▶ EXERCISE BRIEF
Apart from the pictures, every entry must be retyped exactly.

(Data extracted from a collection)
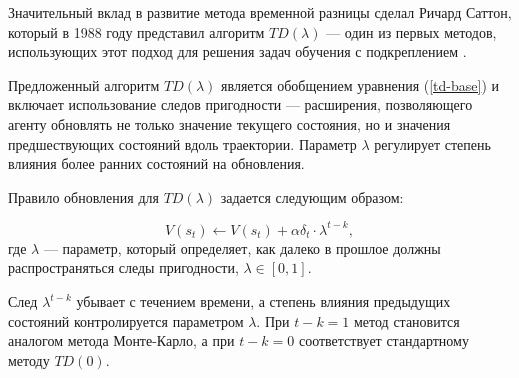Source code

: Значительный вклад в развитие метода временной разницы сделал Ричард Саттон, который в 1988 году представил алгоритм $TD(\lambda)$ --- один из первых методов, использующих этот подход для решения задач обучения с подкреплением \cite{td-first-improvement}.

Предложенный алгоритм $TD(\lambda)$ является обобщением уравнения (\ref{td-base}) и включает использование следов пригодности --- расширения, позволяющего агенту обновлять не только значение текущего состояния, но и значения предшествующих состояний вдоль траектории. Параметр $\lambda$ регулирует степень влияния более ранних состояний на обновления.

Правило обновления для $TD(\lambda)$ задается следующим образом:

\begin{equation}\label{td-lambda}
    V(s_t) \leftarrow V(s_t) + \alpha \delta_t \cdot \lambda^{t - k},
\end{equation}
где $\lambda$ --- параметр, который определяет, как далеко в прошлое должны распространяться следы пригодности, $\lambda \in [0, 1]$.

След $\lambda^{t-k}$ убывает с течением времени, а степень влияния предыдущих состояний контролируется параметром $\lambda$. При $t-k = 1$ метод становится аналогом метода Монте-Карло, а при $t-k = 0$ соответствует стандартному методу $TD(0)$.

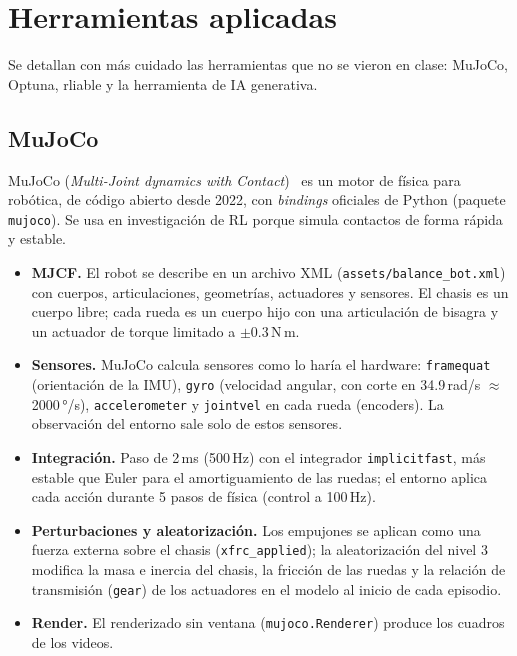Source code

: \documentclass[11pt,a4paper]{article}
\newcommand{\code}[1]{\texttt{#1}}
\newcommand{\SI}[2]{#1\,#2}  %
\begin{document}
\section{Herramientas aplicadas}

Se detallan con más cuidado las herramientas que no se vieron en clase: MuJoCo, Optuna, rliable y la herramienta de IA generativa.

\subsection{MuJoCo}

MuJoCo (\emph{Multi-Joint dynamics with Contact})~\cite{todorov2012} es un motor de física para robótica, de código abierto desde 2022, con \emph{bindings} oficiales de Python (paquete \code{mujoco}). Se usa en investigación de RL porque simula contactos de forma rápida y estable.

\begin{itemize}
  \item \textbf{MJCF.} El robot se describe en un archivo XML (\code{assets/balance\_bot.xml}) con cuerpos, articulaciones, geometrías, actuadores y sensores. El chasis es un cuerpo libre; cada rueda es un cuerpo hijo con una articulación de bisagra y un actuador de torque limitado a $\pm$\SI{0.3}{N\,m}.
  \item \textbf{Sensores.} MuJoCo calcula sensores como lo haría el hardware: \code{framequat} (orientación de la IMU), \code{gyro} (velocidad angular, con corte en \SI{34.9}{rad/s} $\approx$ \SI{2000}{°/s}), \code{accelerometer} y \code{jointvel} en cada rueda (encoders). La observación del entorno sale solo de estos sensores.
  \item \textbf{Integración.} Paso de \SI{2}{ms} (\SI{500}{Hz}) con el integrador \code{implicitfast}, más estable que Euler para el amortiguamiento de las ruedas; el entorno aplica cada acción durante 5 pasos de física (control a \SI{100}{Hz}).
  \item \textbf{Perturbaciones y aleatorización.} Los empujones se aplican como una fuerza externa sobre el chasis (\code{xfrc\_applied}); la aleatorización del nivel 3 modifica la masa e inercia del chasis, la fricción de las ruedas y la relación de transmisión (\code{gear}) de los actuadores en el modelo al inicio de cada episodio.
  \item \textbf{Render.} El renderizado sin ventana (\code{mujoco.Renderer}) produce los cuadros de los videos.
\end{itemize}
\end{document}
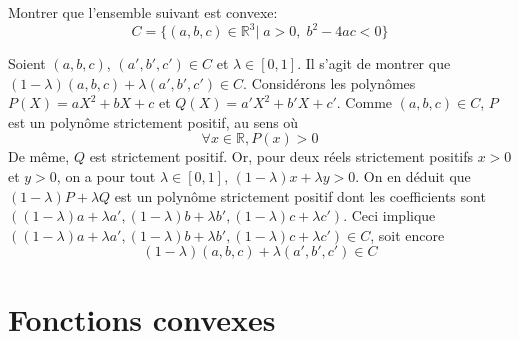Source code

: \documentclass{fancybook}
\begin{document}
\begin{exercice}
Montrer que l'ensemble suivant est convexe: $$C=\{(a,b,c)\in \mathbb R^3|\; a>0,\; b^2-4ac<0\}$$
\end{exercice}
Soient $(a,b,c)$, $(a',b',c')\in C$ et $\lambda \in [0,1]$.\newline
 Il s'agit de montrer que $(1-\lambda)(a,b,c) + \lambda(a',b',c')\in C$.\newline
 Considérons les polynômes $P(X)=aX^2 + bX + c$ et $Q(X)=a'X^2 + b'X + c'$. Comme $(a,b,c)\in C$, $P$ est un polynôme strictement positif, au sens où $$\forall x \in \mathbb R, P(x)>0$$
 De même, $Q$ est strictement positif.\newline \newline
 Or, pour deux réels strictement positifs $x>0$ et $y>0$, on a pour tout $\lambda \in [0,1]$, $(1-\lambda)x +\lambda y>0$. \newline \newline
 On en déduit que $(1-\lambda)P +\lambda Q$ est un polynôme strictement positif dont les coefficients  sont $((1-\lambda)a+\lambda a',(1-\lambda)b+\lambda b',(1-\lambda)c+\lambda c')$.\newline
 Ceci implique $((1-\lambda)a+\lambda a',(1-\lambda)b+\lambda b',(1-\lambda)c+\lambda c')\in C$, soit encore $$(1-\lambda)(a,b,c) + \lambda(a',b',c')\in C$$



\newpage
\section{Fonctions convexes}
\end{document}
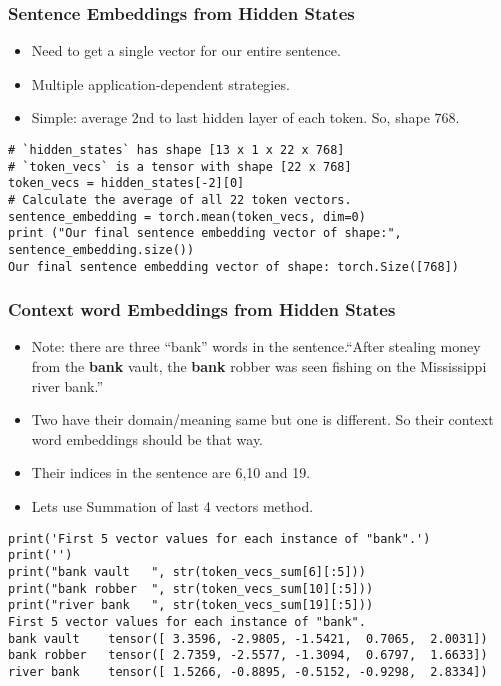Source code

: \begin{frame}[fragile]\frametitle{Sentence Embeddings from Hidden States}

\begin{itemize}
\item Need to get a single vector for our entire sentence. 
\item Multiple application-dependent strategies.
\item Simple: average 2nd to last hidden layer of each token. So, shape $768$.
\end{itemize}

\begin{lstlisting}
# `hidden_states` has shape [13 x 1 x 22 x 768]
# `token_vecs` is a tensor with shape [22 x 768]
token_vecs = hidden_states[-2][0]
# Calculate the average of all 22 token vectors.
sentence_embedding = torch.mean(token_vecs, dim=0)
print ("Our final sentence embedding vector of shape:", sentence_embedding.size())
Our final sentence embedding vector of shape: torch.Size([768])
\end{lstlisting}
\end{frame}

\begin{frame}[fragile]\frametitle{Context word Embeddings from Hidden States}

\begin{itemize}
\item Note: there are three ``bank'' words in the sentence.``After stealing money from the {\bf bank} vault, the {\bf bank} robber was seen fishing on the Mississippi river bank.''
\item Two have their domain/meaning same but one is different. So their context word embeddings should be that way.
\item Their indices in the sentence are 6,10 and 19.
\item Lets use Summation of last 4 vectors method.
\end{itemize}

\begin{lstlisting}
print('First 5 vector values for each instance of "bank".')
print('')
print("bank vault   ", str(token_vecs_sum[6][:5]))
print("bank robber  ", str(token_vecs_sum[10][:5]))
print("river bank   ", str(token_vecs_sum[19][:5]))
First 5 vector values for each instance of "bank".
bank vault    tensor([ 3.3596, -2.9805, -1.5421,  0.7065,  2.0031])
bank robber   tensor([ 2.7359, -2.5577, -1.3094,  0.6797,  1.6633])
river bank    tensor([ 1.5266, -0.8895, -0.5152, -0.9298,  2.8334])
\end{lstlisting}
\end{frame}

▶ FINISHED TASK
Source code

: Значительный вклад в развитие метода временной разницы сделал Ричард Саттон, который в 1988 году представил алгоритм $TD(\lambda)$ --- один из первых методов, использующих этот подход для решения задач обучения с подкреплением \cite{td-first-improvement}.

Предложенный алгоритм $TD(\lambda)$ является обобщением уравнения (\ref{td-base}) и включает использование следов пригодности --- расширения, позволяющего агенту обновлять не только значение текущего состояния, но и значения предшествующих состояний вдоль траектории. Параметр $\lambda$ регулирует степень влияния более ранних состояний на обновления.

Правило обновления для $TD(\lambda)$ задается следующим образом:

\begin{equation}\label{td-lambda}
    V(s_t) \leftarrow V(s_t) + \alpha \delta_t \cdot \lambda^{t - k},
\end{equation}
где $\lambda$ --- параметр, который определяет, как далеко в прошлое должны распространяться следы пригодности, $\lambda \in [0, 1]$.

След $\lambda^{t-k}$ убывает с течением времени, а степень влияния предыдущих состояний контролируется параметром $\lambda$. При $t-k = 1$ метод становится аналогом метода Монте-Карло, а при $t-k = 0$ соответствует стандартному методу $TD(0)$.

Source code

: \documentclass[11pt,a4paper]{article}
\newcommand{\code}[1]{\texttt{#1}}
\newcommand{\SI}[2]{#1\,#2}  %
\begin{document}
\section{Herramientas aplicadas}

Se detallan con más cuidado las herramientas que no se vieron en clase: MuJoCo, Optuna, rliable y la herramienta de IA generativa.

\subsection{MuJoCo}

MuJoCo (\emph{Multi-Joint dynamics with Contact})~\cite{todorov2012} es un motor de física para robótica, de código abierto desde 2022, con \emph{bindings} oficiales de Python (paquete \code{mujoco}). Se usa en investigación de RL porque simula contactos de forma rápida y estable.

\begin{itemize}
  \item \textbf{MJCF.} El robot se describe en un archivo XML (\code{assets/balance\_bot.xml}) con cuerpos, articulaciones, geometrías, actuadores y sensores. El chasis es un cuerpo libre; cada rueda es un cuerpo hijo con una articulación de bisagra y un actuador de torque limitado a $\pm$\SI{0.3}{N\,m}.
  \item \textbf{Sensores.} MuJoCo calcula sensores como lo haría el hardware: \code{framequat} (orientación de la IMU), \code{gyro} (velocidad angular, con corte en \SI{34.9}{rad/s} $\approx$ \SI{2000}{°/s}), \code{accelerometer} y \code{jointvel} en cada rueda (encoders). La observación del entorno sale solo de estos sensores.
  \item \textbf{Integración.} Paso de \SI{2}{ms} (\SI{500}{Hz}) con el integrador \code{implicitfast}, más estable que Euler para el amortiguamiento de las ruedas; el entorno aplica cada acción durante 5 pasos de física (control a \SI{100}{Hz}).
  \item \textbf{Perturbaciones y aleatorización.} Los empujones se aplican como una fuerza externa sobre el chasis (\code{xfrc\_applied}); la aleatorización del nivel 3 modifica la masa e inercia del chasis, la fricción de las ruedas y la relación de transmisión (\code{gear}) de los actuadores en el modelo al inicio de cada episodio.
  \item \textbf{Render.} El renderizado sin ventana (\code{mujoco.Renderer}) produce los cuadros de los videos.
\end{itemize}
\end{document}
Source code

: \documentclass{fancybook}
\begin{document}
\begin{exercice}
Montrer que l'ensemble suivant est convexe: $$C=\{(a,b,c)\in \mathbb R^3|\; a>0,\; b^2-4ac<0\}$$
\end{exercice}
Soient $(a,b,c)$, $(a',b',c')\in C$ et $\lambda \in [0,1]$.\newline
 Il s'agit de montrer que $(1-\lambda)(a,b,c) + \lambda(a',b',c')\in C$.\newline
 Considérons les polynômes $P(X)=aX^2 + bX + c$ et $Q(X)=a'X^2 + b'X + c'$. Comme $(a,b,c)\in C$, $P$ est un polynôme strictement positif, au sens où $$\forall x \in \mathbb R, P(x)>0$$
 De même, $Q$ est strictement positif.\newline \newline
 Or, pour deux réels strictement positifs $x>0$ et $y>0$, on a pour tout $\lambda \in [0,1]$, $(1-\lambda)x +\lambda y>0$. \newline \newline
 On en déduit que $(1-\lambda)P +\lambda Q$ est un polynôme strictement positif dont les coefficients  sont $((1-\lambda)a+\lambda a',(1-\lambda)b+\lambda b',(1-\lambda)c+\lambda c')$.\newline
 Ceci implique $((1-\lambda)a+\lambda a',(1-\lambda)b+\lambda b',(1-\lambda)c+\lambda c')\in C$, soit encore $$(1-\lambda)(a,b,c) + \lambda(a',b',c')\in C$$



\newpage
\section{Fonctions convexes}
\end{document}
Source code

: \begin{frame}[fragile]\frametitle{Sentence Embeddings from Hidden States}

\begin{itemize}
\item Need to get a single vector for our entire sentence. 
\item Multiple application-dependent strategies.
\item Simple: average 2nd to last hidden layer of each token. So, shape $768$.
\end{itemize}

\begin{lstlisting}
# `hidden_states` has shape [13 x 1 x 22 x 768]
# `token_vecs` is a tensor with shape [22 x 768]
token_vecs = hidden_states[-2][0]
# Calculate the average of all 22 token vectors.
sentence_embedding = torch.mean(token_vecs, dim=0)
print ("Our final sentence embedding vector of shape:", sentence_embedding.size())
Our final sentence embedding vector of shape: torch.Size([768])
\end{lstlisting}
\end{frame}

\begin{frame}[fragile]\frametitle{Context word Embeddings from Hidden States}

\begin{itemize}
\item Note: there are three ``bank'' words in the sentence.``After stealing money from the {\bf bank} vault, the {\bf bank} robber was seen fishing on the Mississippi river bank.''
\item Two have their domain/meaning same but one is different. So their context word embeddings should be that way.
\item Their indices in the sentence are 6,10 and 19.
\item Lets use Summation of last 4 vectors method.
\end{itemize}

\begin{lstlisting}
print('First 5 vector values for each instance of "bank".')
print('')
print("bank vault   ", str(token_vecs_sum[6][:5]))
print("bank robber  ", str(token_vecs_sum[10][:5]))
print("river bank   ", str(token_vecs_sum[19][:5]))
First 5 vector values for each instance of "bank".
bank vault    tensor([ 3.3596, -2.9805, -1.5421,  0.7065,  2.0031])
bank robber   tensor([ 2.7359, -2.5577, -1.3094,  0.6797,  1.6633])
river bank    tensor([ 1.5266, -0.8895, -0.5152, -0.9298,  2.8334])
\end{lstlisting}
\end{frame}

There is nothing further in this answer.